(Pictures paired with source code)
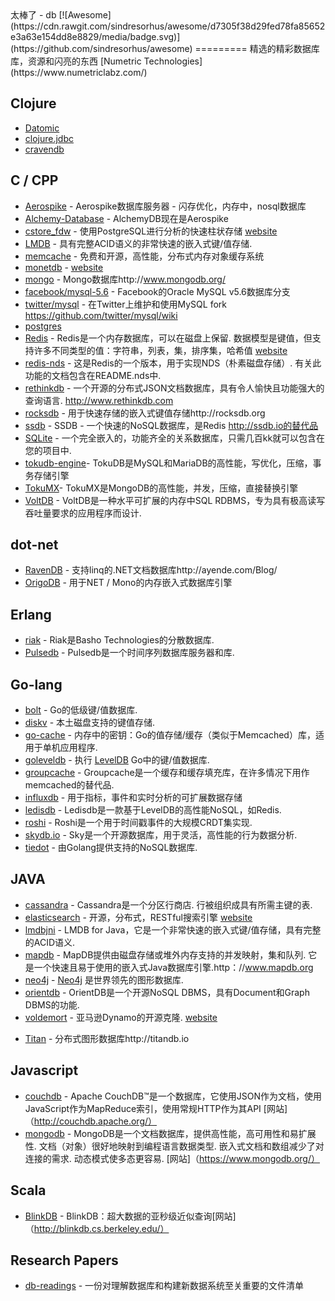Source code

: <div class="github-widget" data-repo="numetriclabz/awesome-db"></div>
<script async src="https://pagead2.googlesyndication.com/pagead/js/adsbygoogle.js"></script><ins class="adsbygoogle" style="display:block" data-ad-client="ca-pub-6890694312814945" data-ad-slot="5473692530" data-ad-format="auto"  data-full-width-responsive="true"></ins>
太棒了 -  db [![Awesome](https://cdn.rawgit.com/sindresorhus/awesome/d7305f38d29fed78fa85652e3a63e154dd8e8829/media/badge.svg)](https://github.com/sindresorhus/awesome)
=========
精选的精彩数据库库，资源和闪亮的东西 [Numetric Technologies](https://www.numetriclabz.com/)

## Clojure

 * [Datomic](http://www.datomic.com/)
 * [clojure.jdbc](https://github.com/niwibe/clojure.jdbc)
 * [cravendb](https://github.com/robashton/cravendb)

## C / CPP
* [Aerospike](https://github.com/aerospike/aerospike-server) -  Aerospike数据库服务器 - 闪存优化，内存中，nosql数据库
* [Alchemy-Database](https://github.com/JakSprats/Alchemy-Database) -  AlchemyDB现在是Aerospike
* [cstore_fdw](https://github.com/citusdata/cstore_fdw) - 使用PostgreSQL进行分析的快速柱状存储 [website](http://citusdata.github.io/cstore_fdw/)
* [LMDB](http://symas.com/mdb/) - 具有完整ACID语义的非常快速的嵌入式键/值存储.
* [memcache](https://github.com/memcached/memcached) - 免费和开源，高性能，分布式内存对象缓存系统
* [monetdb](https://github.com/snaga/monetdb) - [website](https://www.monetdb.org/)
* [mongo](https://github.com/mongodb/mongo) -  Mongo数据库http://www.mongodb.org/
* [facebook/mysql-5.6](https://github.com/facebook/mysql-5.6) -  Facebook的Oracle MySQL v5.6数据库分支
* [twitter/mysql](https://github.com/twitter/mysql) - 在Twitter上维护和使用MySQL fork https://github.com/twitter/mysql/wiki
* [postgres](https://github.com/postgres/postgres)
* [Redis](https://github.com/antirez/redis)   -  Redis是一个内存数据库，可以在磁盘上保留.  数据模型是键值，但支持许多不同类型的值：字符串，列表，集，排序集，哈希值 [website](http://redis.io)
* [redis-nds](https://github.com/mpalmer/redis/tree/nds-2.6)   - 这是Redis的一个版本，用于实现NDS（朴素磁盘存储）.  有关此功能的文档包含在README.nds中.
* [rethinkdb](https://github.com/rethinkdb/rethinkdb)   - 一个开源的分布式JSON文档数据库，具有令人愉快且功能强大的查询语言.  http://www.rethinkdb.com
* [rocksdb](https://github.com/facebook/rocksdb) - 用于快速存储的嵌入式键值存储http://rocksdb.org
* [ssdb](https://github.com/ideawu/ssdb) -  SSDB  - 一个快速的NoSQL数据库，是Redis http://ssdb.io的替代品
* [SQLite](http://www.sqlite.org/) - 一个完全嵌入的，功能齐全的关系数据库，只需几百kk就可以包含在您的项目中.
* [tokudb-engine](https://github.com/Tokutek/tokudb-engine)-  TokuDB是MySQL和MariaDB的高性能，写优化，压缩，事务存储引擎
* [TokuMX](https://github.com/Tokutek/mongo)-  TokuMX是MongoDB的高性能，并发，压缩，直接替换引擎
* [VoltDB](https://github.com/VoltDB/voltdb/) -  VoltDB是一种水平可扩展的内存中SQL RDBMS，专为具有极高读写吞吐量要求的应用程序而设计.


## dot-net

* [RavenDB](https://github.com/ravendb/ravendb) - 支持linq的.NET文档数据库http://ayende.com/Blog/
* [OrigoDB](http://dev.origodb.com) - 用于NET / Mono的内存嵌入式数据库引擎

## Erlang

* [riak](https://github.com/basho/riak) -  Riak是Basho Technologies的分散数据库.
* [Pulsedb](http://pulsedb.io) -  Pulsedb是一个时间序列数据库服务器和库.

## Go-lang

* [bolt](https://github.com/boltdb/bolt) -  Go的低级键/值数据库.
* [diskv](https://github.com/peterbourgon/diskv) - 本土磁盘支持的键值存储.
* [go-cache](https://github.com/pmylund/go-cache) - 内存中的密钥：Go的值存储/缓存（类似于Memcached）库，适用于单机应用程序.
* [goleveldb](https://github.com/syndtr/goleveldb) - 执行 [LevelDB](https://code.google.com/p/leveldb/) Go中的键/值数据库.
* [groupcache](https://github.com/golang/groupcache) -  Groupcache是​​一个缓存和缓存填充库，在许多情况下用作memcached的替代品.
* [influxdb](https://github.com/influxdb/influxdb) - 用于指标，事件和实时分析的可扩展数据存储
* [ledisdb](https://github.com/siddontang/ledisdb) -  Ledisdb是一款基于LevelDB的高性能NoSQL，如Redis.
* [roshi](https://github.com/soundcloud/roshi/) -  Roshi是一个用于时间戳事件的大规模CRDT集实现.
* [skydb.io](https://github.com/skydb/sky) -  Sky是一个开源数据库，用于灵活，高性能的行为数据分析.
* [tiedot](https://github.com/HouzuoGuo/tiedot) - 由Golang提供支持的NoSQL数据库.



## JAVA
* [cassandra](https://github.com/apache/cassandra)   -  Cassandra是一个分区行商店.  行被组织成具有所需主键的表.
* [elasticsearch](https://github.com/elasticsearch/elasticsearch) - 开源，分布式，RESTful搜索引擎 [website](http://elasticsearch.org)
* [lmdbjni](https://github.com/deephacks/lmdbjni) -  LMDB for Java，它是一个非常快速的嵌入式键/值存储，具有完整的ACID语义.
* [mapdb](https://github.com/jankotek/MapDB)   -  MapDB提供由磁盘存储或堆外内存支持的并发映射，集和队列.  它是一个快速且易于使用的嵌入式Java数据库引擎.http：//www.mapdb.org
* [neo4j](https://github.com/neo4j/neo4j) - [Neo4j](http://neo4j.org) 是世界领先的图形数据库.
* [orientdb](https://github.com/orientechnologies/orientdb) -  OrientDB是一个开源NoSQL DBMS，具有Document和Graph DBMS的功能.
* [voldemort](https://github.com/voldemort/voldemort) - 亚马逊Dynamo的开源克隆. [website](http://project-voldemort.com)
- [Titan](https://github.com/thinkaurelius/titan) - 分布式图形数据库http://titandb.io


## Javascript
* [couchdb](https://github.com/apache/couchdb) -  Apache CouchDB™是一个数据库，它使用JSON作为文档，使用JavaScript作为MapReduce索引，使用常规HTTP作为其API [网站]（http://couchdb.apache.org/）
* [mongodb](https://github.com/mongodb/mongo)   -  MongoDB是一个文档数据库，提供高性能，高可用性和易扩展性.  文档（对象）很好地映射到编程语言数据类型.  嵌入式文档和数组减少了对连接的需求.  动态模式使多态更容易.  [网站]（https://www.mongodb.org/）



## Scala
* [BlinkDB](https://github.com/sameeragarwal/blinkdb) -  BlinkDB：​​超大数据的亚秒级近似查询[网站]（http://blinkdb.cs.berkeley.edu/）

## Research Papers
* [db-readings](https://github.com/rxin/db-readings) - 一份对理解数据库和构建新数据系统至关重要的文件清单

■ TASK ITEM
Every line in the data above needs to be given again exactly, pictures aside.

■ TASK RESPONSE
Source code

: <div class="github-widget" data-repo="numetriclabz/awesome-db"></div>
<script async src="https://pagead2.googlesyndication.com/pagead/js/adsbygoogle.js"></script><ins class="adsbygoogle" style="display:block" data-ad-client="ca-pub-6890694312814945" data-ad-slot="5473692530" data-ad-format="auto"  data-full-width-responsive="true"></ins>
太棒了 -  db [![Awesome](https://cdn.rawgit.com/sindresorhus/awesome/d7305f38d29fed78fa85652e3a63e154dd8e8829/media/badge.svg)](https://github.com/sindresorhus/awesome)
=========
精选的精彩数据库库，资源和闪亮的东西 [Numetric Technologies](https://www.numetriclabz.com/)

## Clojure

 * [Datomic](http://www.datomic.com/)
 * [clojure.jdbc](https://github.com/niwibe/clojure.jdbc)
 * [cravendb](https://github.com/robashton/cravendb)

## C / CPP
* [Aerospike](https://github.com/aerospike/aerospike-server) -  Aerospike数据库服务器 - 闪存优化，内存中，nosql数据库
* [Alchemy-Database](https://github.com/JakSprats/Alchemy-Database) -  AlchemyDB现在是Aerospike
* [cstore_fdw](https://github.com/citusdata/cstore_fdw) - 使用PostgreSQL进行分析的快速柱状存储 [website](http://citusdata.github.io/cstore_fdw/)
* [LMDB](http://symas.com/mdb/) - 具有完整ACID语义的非常快速的嵌入式键/值存储.
* [memcache](https://github.com/memcached/memcached) - 免费和开源，高性能，分布式内存对象缓存系统
* [monetdb](https://github.com/snaga/monetdb) - [website](https://www.monetdb.org/)
* [mongo](https://github.com/mongodb/mongo) -  Mongo数据库http://www.mongodb.org/
* [facebook/mysql-5.6](https://github.com/facebook/mysql-5.6) -  Facebook的Oracle MySQL v5.6数据库分支
* [twitter/mysql](https://github.com/twitter/mysql) - 在Twitter上维护和使用MySQL fork https://github.com/twitter/mysql/wiki
* [postgres](https://github.com/postgres/postgres)
* [Redis](https://github.com/antirez/redis)   -  Redis是一个内存数据库，可以在磁盘上保留.  数据模型是键值，但支持许多不同类型的值：字符串，列表，集，排序集，哈希值 [website](http://redis.io)
* [redis-nds](https://github.com/mpalmer/redis/tree/nds-2.6)   - 这是Redis的一个版本，用于实现NDS（朴素磁盘存储）.  有关此功能的文档包含在README.nds中.
* [rethinkdb](https://github.com/rethinkdb/rethinkdb)   - 一个开源的分布式JSON文档数据库，具有令人愉快且功能强大的查询语言.  http://www.rethinkdb.com
* [rocksdb](https://github.com/facebook/rocksdb) - 用于快速存储的嵌入式键值存储http://rocksdb.org
* [ssdb](https://github.com/ideawu/ssdb) -  SSDB  - 一个快速的NoSQL数据库，是Redis http://ssdb.io的替代品
* [SQLite](http://www.sqlite.org/) - 一个完全嵌入的，功能齐全的关系数据库，只需几百kk就可以包含在您的项目中.
* [tokudb-engine](https://github.com/Tokutek/tokudb-engine)-  TokuDB是MySQL和MariaDB的高性能，写优化，压缩，事务存储引擎
* [TokuMX](https://github.com/Tokutek/mongo)-  TokuMX是MongoDB的高性能，并发，压缩，直接替换引擎
* [VoltDB](https://github.com/VoltDB/voltdb/) -  VoltDB是一种水平可扩展的内存中SQL RDBMS，专为具有极高读写吞吐量要求的应用程序而设计.


## dot-net

* [RavenDB](https://github.com/ravendb/ravendb) - 支持linq的.NET文档数据库http://ayende.com/Blog/
* [OrigoDB](http://dev.origodb.com) - 用于NET / Mono的内存嵌入式数据库引擎

## Erlang

* [riak](https://github.com/basho/riak) -  Riak是Basho Technologies的分散数据库.
* [Pulsedb](http://pulsedb.io) -  Pulsedb是一个时间序列数据库服务器和库.

## Go-lang

* [bolt](https://github.com/boltdb/bolt) -  Go的低级键/值数据库.
* [diskv](https://github.com/peterbourgon/diskv) - 本土磁盘支持的键值存储.
* [go-cache](https://github.com/pmylund/go-cache) - 内存中的密钥：Go的值存储/缓存（类似于Memcached）库，适用于单机应用程序.
* [goleveldb](https://github.com/syndtr/goleveldb) - 执行 [LevelDB](https://code.google.com/p/leveldb/) Go中的键/值数据库.
* [groupcache](https://github.com/golang/groupcache) -  Groupcache是​​一个缓存和缓存填充库，在许多情况下用作memcached的替代品.
* [influxdb](https://github.com/influxdb/influxdb) - 用于指标，事件和实时分析的可扩展数据存储
* [ledisdb](https://github.com/siddontang/ledisdb) -  Ledisdb是一款基于LevelDB的高性能NoSQL，如Redis.
* [roshi](https://github.com/soundcloud/roshi/) -  Roshi是一个用于时间戳事件的大规模CRDT集实现.
* [skydb.io](https://github.com/skydb/sky) -  Sky是一个开源数据库，用于灵活，高性能的行为数据分析.
* [tiedot](https://github.com/HouzuoGuo/tiedot) - 由Golang提供支持的NoSQL数据库.



## JAVA
* [cassandra](https://github.com/apache/cassandra)   -  Cassandra是一个分区行商店.  行被组织成具有所需主键的表.
* [elasticsearch](https://github.com/elasticsearch/elasticsearch) - 开源，分布式，RESTful搜索引擎 [website](http://elasticsearch.org)
* [lmdbjni](https://github.com/deephacks/lmdbjni) -  LMDB for Java，它是一个非常快速的嵌入式键/值存储，具有完整的ACID语义.
* [mapdb](https://github.com/jankotek/MapDB)   -  MapDB提供由磁盘存储或堆外内存支持的并发映射，集和队列.  它是一个快速且易于使用的嵌入式Java数据库引擎.http：//www.mapdb.org
* [neo4j](https://github.com/neo4j/neo4j) - [Neo4j](http://neo4j.org) 是世界领先的图形数据库.
* [orientdb](https://github.com/orientechnologies/orientdb) -  OrientDB是一个开源NoSQL DBMS，具有Document和Graph DBMS的功能.
* [voldemort](https://github.com/voldemort/voldemort) - 亚马逊Dynamo的开源克隆. [website](http://project-voldemort.com)
- [Titan](https://github.com/thinkaurelius/titan) - 分布式图形数据库http://titandb.io


## Javascript
* [couchdb](https://github.com/apache/couchdb) -  Apache CouchDB™是一个数据库，它使用JSON作为文档，使用JavaScript作为MapReduce索引，使用常规HTTP作为其API [网站]（http://couchdb.apache.org/）
* [mongodb](https://github.com/mongodb/mongo)   -  MongoDB是一个文档数据库，提供高性能，高可用性和易扩展性.  文档（对象）很好地映射到编程语言数据类型.  嵌入式文档和数组减少了对连接的需求.  动态模式使多态更容易.  [网站]（https://www.mongodb.org/）



## Scala
* [BlinkDB](https://github.com/sameeragarwal/blinkdb) -  BlinkDB：​​超大数据的亚秒级近似查询[网站]（http://blinkdb.cs.berkeley.edu/）

## Research Papers
* [db-readings](https://github.com/rxin/db-readings) - 一份对理解数据库和构建新数据系统至关重要的文件清单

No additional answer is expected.